A vacant apartment above a tavern in Westmont,Il was the first spot I woke up in. Something in there so terrified me that I actually got up from the bed and took a couple of steps before realizing that I couldn’t walk and propelling myself backward onto the bed. The bed was what is known as a motion bed,and the thing rippled with activity-I took that to be mice. The bed creaked too.

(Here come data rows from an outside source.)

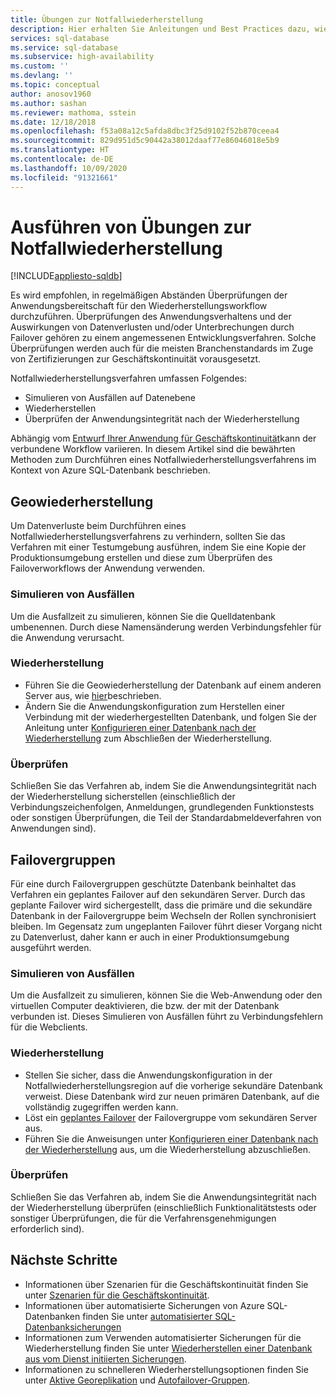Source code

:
 ```yaml
---
title: Übungen zur Notfallwiederherstellung
description: Hier erhalten Sie Anleitungen und Best Practices dazu, wie Sie Azure SQL-Datenbank verwenden, um Übungen zur Notfallwiederherstellung durchzuführen.
services: sql-database
ms.service: sql-database
ms.subservice: high-availability
ms.custom: ''
ms.devlang: ''
ms.topic: conceptual
author: anosov1960
ms.author: sashan
ms.reviewer: mathoma, sstein
ms.date: 12/18/2018
ms.openlocfilehash: f53a08a12c5afda8dbc3f25d9102f52b870ceea4
ms.sourcegitcommit: 829d951d5c90442a38012daaf77e86046018e5b9
ms.translationtype: HT
ms.contentlocale: de-DE
ms.lasthandoff: 10/09/2020
ms.locfileid: "91321661"
---
```

# <a name="performing-disaster-recovery-drills"></a>Ausführen von Übungen zur Notfallwiederherstellung
[!INCLUDE[appliesto-sqldb](../includes/appliesto-sqldb.md)]

Es wird empfohlen, in regelmäßigen Abständen Überprüfungen der Anwendungsbereitschaft für den Wiederherstellungsworkflow durchzuführen. Überprüfungen des Anwendungsverhaltens und der Auswirkungen von Datenverlusten und/oder Unterbrechungen durch Failover gehören zu einem angemessenen Entwicklungsverfahren. Solche Überprüfungen werden auch für die meisten Branchenstandards im Zuge von Zertifizierungen zur Geschäftskontinuität vorausgesetzt.

Notfallwiederherstellungsverfahren umfassen Folgendes:

* Simulieren von Ausfällen auf Datenebene
* Wiederherstellen
* Überprüfen der Anwendungsintegrität nach der Wiederherstellung

Abhängig vom [Entwurf Ihrer Anwendung für Geschäftskontinuität](business-continuity-high-availability-disaster-recover-hadr-overview.md)kann der verbundene Workflow variieren. In diesem Artikel sind die bewährten Methoden zum Durchführen eines Notfallwiederherstellungsverfahrens im Kontext von Azure SQL-Datenbank beschrieben.

## <a name="geo-restore"></a>Geowiederherstellung

Um Datenverluste beim Durchführen eines Notfallwiederherstellungsverfahrens zu verhindern, sollten Sie das Verfahren mit einer Testumgebung ausführen, indem Sie eine Kopie der Produktionsumgebung erstellen und diese zum Überprüfen des Failoverworkflows der Anwendung verwenden.

### <a name="outage-simulation"></a>Simulieren von Ausfällen

Um die Ausfallzeit zu simulieren, können Sie die Quelldatenbank umbenennen. Durch diese Namensänderung werden Verbindungsfehler für die Anwendung verursacht.

### <a name="recovery"></a>Wiederherstellung

* Führen Sie die Geowiederherstellung der Datenbank auf einem anderen Server aus, wie [hier](disaster-recovery-guidance.md)beschrieben.
* Ändern Sie die Anwendungskonfiguration zum Herstellen einer Verbindung mit der wiederhergestellten Datenbank, und folgen Sie der Anleitung unter [Konfigurieren einer Datenbank nach der Wiederherstellung](disaster-recovery-guidance.md) zum Abschließen der Wiederherstellung.

### <a name="validation"></a>Überprüfen

Schließen Sie das Verfahren ab, indem Sie die Anwendungsintegrität nach der Wiederherstellung sicherstellen (einschließlich der Verbindungszeichenfolgen, Anmeldungen, grundlegenden Funktionstests oder sonstigen Überprüfungen, die Teil der Standardabmeldeverfahren von Anwendungen sind).

## <a name="failover-groups"></a>Failovergruppen

Für eine durch Failovergruppen geschützte Datenbank beinhaltet das Verfahren ein geplantes Failover auf den sekundären Server. Durch das geplante Failover wird sichergestellt, dass die primäre und die sekundäre Datenbank in der Failovergruppe beim Wechseln der Rollen synchronisiert bleiben. Im Gegensatz zum ungeplanten Failover führt dieser Vorgang nicht zu Datenverlust, daher kann er auch in einer Produktionsumgebung ausgeführt werden.

### <a name="outage-simulation"></a>Simulieren von Ausfällen

Um die Ausfallzeit zu simulieren, können Sie die Web-Anwendung oder den virtuellen Computer deaktivieren, die bzw. der mit der Datenbank verbunden ist. Dieses Simulieren von Ausfällen führt zu Verbindungsfehlern für die Webclients.

### <a name="recovery"></a>Wiederherstellung

* Stellen Sie sicher, dass die Anwendungskonfiguration in der Notfallwiederherstellungsregion auf die vorherige sekundäre Datenbank verweist. Diese Datenbank wird zur neuen primären Datenbank, auf die vollständig zugegriffen werden kann.
* Löst ein [geplantes Failover](scripts/setup-geodr-and-failover-database-powershell.md) der Failovergruppe vom sekundären Server aus.
* Führen Sie die Anweisungen unter [Konfigurieren einer Datenbank nach der Wiederherstellung](disaster-recovery-guidance.md) aus, um die Wiederherstellung abzuschließen.

### <a name="validation"></a>Überprüfen

Schließen Sie das Verfahren ab, indem Sie die Anwendungsintegrität nach der Wiederherstellung überprüfen (einschließlich Funktionalitätstests oder sonstiger Überprüfungen, die für die Verfahrensgenehmigungen erforderlich sind).

## <a name="next-steps"></a>Nächste Schritte

* Informationen über Szenarien für die Geschäftskontinuität finden Sie unter [Szenarien für die Geschäftskontinuität](business-continuity-high-availability-disaster-recover-hadr-overview.md).
* Informationen über automatisierte Sicherungen von Azure SQL-Datenbanken finden Sie unter [automatisierter SQL-Datenbanksicherungen](automated-backups-overview.md)
* Informationen zum Verwenden automatisierter Sicherungen für die Wiederherstellung finden Sie unter [Wiederherstellen einer Datenbank aus vom Dienst initiierten Sicherungen](recovery-using-backups.md).
* Informationen zu schnelleren Wiederherstellungsoptionen finden Sie unter [Aktive Georeplikation](active-geo-replication-overview.md) und [Autofailover-Gruppen](auto-failover-group-overview.md).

The mice didn’t bother me near as much as the hordes of nightgaunts and other translucent menaces,though I was terrified of the motion boot (meant to exercise my lower leg muscles),amd kept wondering when the mice down there were gonna bite. I woke up in Boggs’townhouse,in my bed,immobile as ever. A respiratory tech had come in to give me some treatment. I took him to be the homeowner and informed him that I had hitchhiked to that location (I supposed),and would he be so kind as to help me back to my room. He went and fetched the overnight duty nurse,possibly to find out what I was on about. I came to in an interstellar craft (the stars were not familiar constellations,though the mountain view remained). The overnight nurse came in to turn on my feeding tube. I thought it was big jar of brown mustard and refused. One night I was being moved from my room to somewhere (I don’t remember where) when suddenly I COULD NOT BREATHE.
Immediately,swarms of white coats surrounded me,poking and prodding and trying to help while generally making things worse by making me ANXIOUS AS HELL. One overzealous RT decided that I needed albuterol puffs and actually kneeled on my chest in her eagerness to help.
Out of the corner of my eye,I saw the instrument that measured my blood oxygen saturation. The number was steadily getting smaller as I lay there (by now I was on the floor) gasping. When the RT was on my chest,I saw that go down to 55. I couldn’t talk-said to myself “you’re killing me”- and threw the woman off of me with a tremendous heave. At that point I weighed all of 150 pounds and was weaker than a kitten. But I wanted to LIVE.
Another tech tried to give me puffs. I clawed at her with my two-month-grown fingernails. A nice black woman with very smooth skin leaned down and informed me that nobody there wanted anything other than for me to breathe.
I glared as fiercely as I could manage and sent telepathic messages that I’d breathe just fine if they all just BACK THE FUCK OFF OF ME.
Deep breath,through the nose. Purse dry lips. Exhale as much as possible. Do it again,do it slowly. Again. Again. That worked. I was stuffed back into my jerry chair and taken wherever I was off to in the first place.
I awakened back in my bed,in a different room somewhere else in Westmont. The rest of the stay in the hospital was uneventful by comparison,though I clearly recall the snafu that led to me having a picc line put into my right elbow on the day that I was being released.The next part will have to do with my stay in a convalescent center.